Tintern Abbey, JMW Turner, 1794

I'm very grateful to be able to spend time with my thoughts, a candle and the blog tonight. It's been a really warm, sunny day so the coolness of the night is most welcome as it slips in through the window with the light of some stars. I've been considering the poetry of place as I have been commissioned by Poetry Ireland to write a poem about Dunshaughlin as its Poetry Town Laureate. The poem is nearing completion thanks to a few dawn rises earlier in the week but I want to challenge myself to go just a little deeper, and further into context.

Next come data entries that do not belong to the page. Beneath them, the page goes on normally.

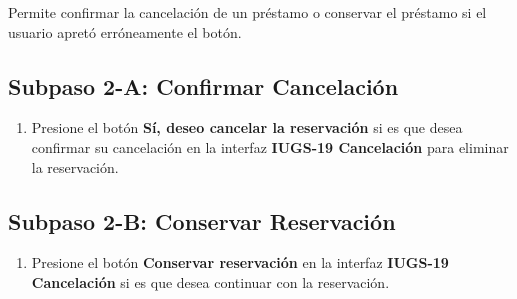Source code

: Permite confirmar la cancelación de un préstamo o conservar el préstamo si el usuario apretó
erróneamente el botón.

\subsection{Subpaso 2-A: Confirmar Cancelación}
\begin{enumerate}
	\item Presione el botón \textbf{Sí, deseo cancelar la reservación} si es que desea confirmar
  su cancelación en la interfaz \textbf{IUGS-19 Cancelación} para eliminar la reservación.
\end{enumerate}

\subsection{Subpaso 2-B: Conservar Reservación}
\begin{enumerate}
	\item Presione el botón \textbf{Conservar reservación} en la interfaz
    \textbf{IUGS-19 Cancelación} si es que desea continuar con la reservación.
\end{enumerate}

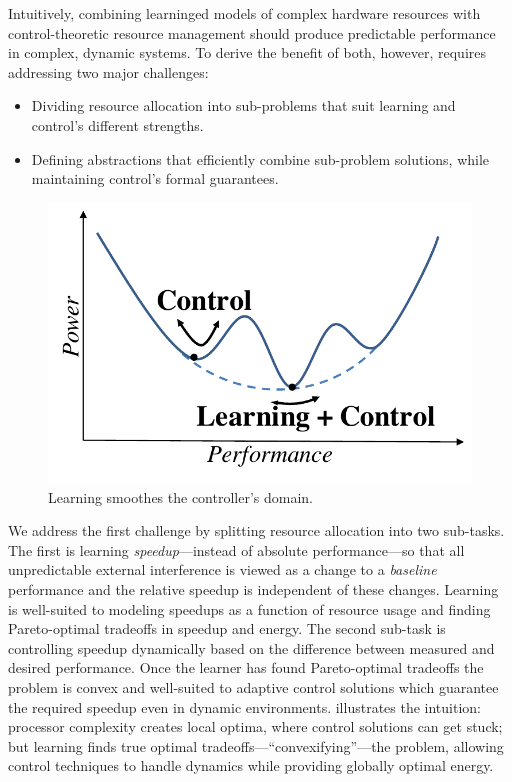 Intuitively, combining learninged models of complex hardware resources
with control-theoretic resource management should produce predictable
performance in complex, dynamic systems.  To derive the benefit of
both, however, requires addressing two major challenges:
\begin{itemize}[leftmargin=1.5em]
\item Dividing resource allocation into sub-problems that suit
  learning and control's different strengths.
\item Defining abstractions that efficiently combine sub-problem
  solutions, while maintaining control's formal guarantees.
\end{itemize}

\begin{figure}
\centering
\includegraphics[width=.35\columnwidth]{figures/learning_control_doodle.pdf}
\caption{Learning smoothes the controller's domain.}
\label{fig:learning-control-doodle}
\end{figure}
We address the first challenge by splitting resource allocation into
two sub-tasks.  The first is learning \emph{speedup}---instead of
absolute perf\-ormance---so that all unpredictable external
interference is viewed as a change to a \emph{baseline} performance
and the relative speedup is independent of these changes.  Learning is
well-suited to modeling speedups as a function of resource usage and
finding Pareto-optimal tradeoffs in speedup and energy.  The second
sub-task is controlling speedup dynamically based on the difference
between measured and desired performance.  Once the learner has found
Pareto-optimal tradeoffs the problem is convex and well-suited to
adaptive control solutions which guarantee the required speedup even
in dynamic environments.
illustrates the intuition: processor complexity creates local optima,
where control solutions can get stuck; but learning finds true optimal
tradeoffs---``convexifying''---the problem, allowing control
techniques to handle dynamics while providing globally optimal energy.


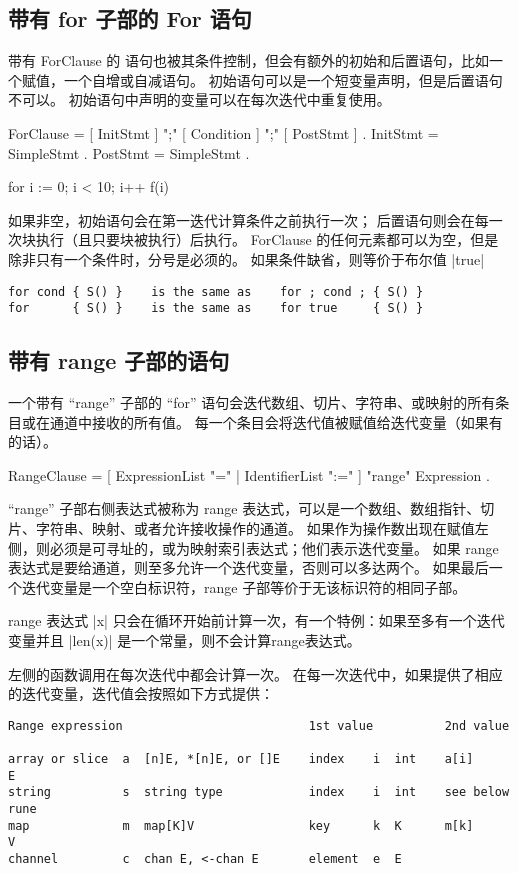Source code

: \subsection{带有 for 子部的 For 语句}
带有 ForClause 的  语句也被其条件控制，但会有额外的初始和后置语句，比如一个赋值，一个自增或自减语句。
初始语句可以是一个短变量声明，但是后置语句不可以。
初始语句中声明的变量可以在每次迭代中重复使用。
\begin{EBNF}
ForClause = [ InitStmt ] ";" [ Condition ] ";" [ PostStmt ] .
InitStmt = SimpleStmt .
PostStmt = SimpleStmt .
\end{EBNF}




\begin{golang}
for i := 0; i < 10; i++ {
	f(i)
}
\end{golang}

如果非空，初始语句会在第一迭代计算条件之前执行一次；
后置语句则会在每一次块执行（且只要块被执行）后执行。
ForClause 的任何元素都可以为空，但是除非只有一个条件时，分号是必须的。
如果条件缺省，则等价于布尔值 \code|true|
\begin{lstlisting}
for cond { S() }    is the same as    for ; cond ; { S() }
for      { S() }    is the same as    for true     { S() }
\end{lstlisting}

\subsection{带有 range 子部的语句}
一个带有 ``range'' 子部的 ``for'' 语句会迭代数组、切片、字符串、或映射的所有条目或在通道中接收的所有值。
每一个条目会将迭代值被赋值给迭代变量（如果有的话）。
\begin{EBNF}
RangeClause = [ ExpressionList "=" | IdentifierList ":=" ] "range" Expression .
\end{EBNF}

``range'' 子部右侧表达式被称为 range 表达式，可以是一个数组、数组指针、切片、字符串、映射、或者允许接收操作的通道。
如果作为操作数出现在赋值左侧，则必须是可寻址的，或为映射索引表达式；他们表示迭代变量。
如果 range 表达式是要给通道，则至多允许一个迭代变量，否则可以多达两个。
如果最后一个迭代变量是一个空白标识符，range 子部等价于无该标识符的相同子部。

range 表达式 \code|x| 只会在循环开始前计算一次，有一个特例：如果至多有一个迭代变量并且 \code|len(x)| 是一个常量，则不会计算range表达式。

左侧的函数调用在每次迭代中都会计算一次。
在每一次迭代中，如果提供了相应的迭代变量，迭代值会按照如下方式提供：
\begin{lstlisting}
Range expression                          1st value          2nd value

array or slice  a  [n]E, *[n]E, or []E    index    i  int    a[i]       E
string          s  string type            index    i  int    see below  rune
map             m  map[K]V                key      k  K      m[k]       V
channel         c  chan E, <-chan E       element  e  E
\end{lstlisting}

Nature and place have innately informed my work, be it the land as home, or the sea as something more alien or exotic. The county of Meath can hardly be removed from the ancient and its ruins, which continually try to tell their story. Ireland as an island has a sense of otherness, and connection with Great Britain, Europe and the rest of the World. A metaphor for emigration that has remained with me is that of a plant being uprooted and replanted in different soil. That plant must really want to survive. Roots, we must have our roots. Whole histories and cultures have been written on this attachment to the homeland; the transplantation of the African Amercican slave, penal colonies in Australia, the conquistadors, the empires of Europe, war. These sea-changes seem somewhat aberrations in hindsight, but what is mankind's nature but to explore and it should be the human quest to not lose the essence of goodness.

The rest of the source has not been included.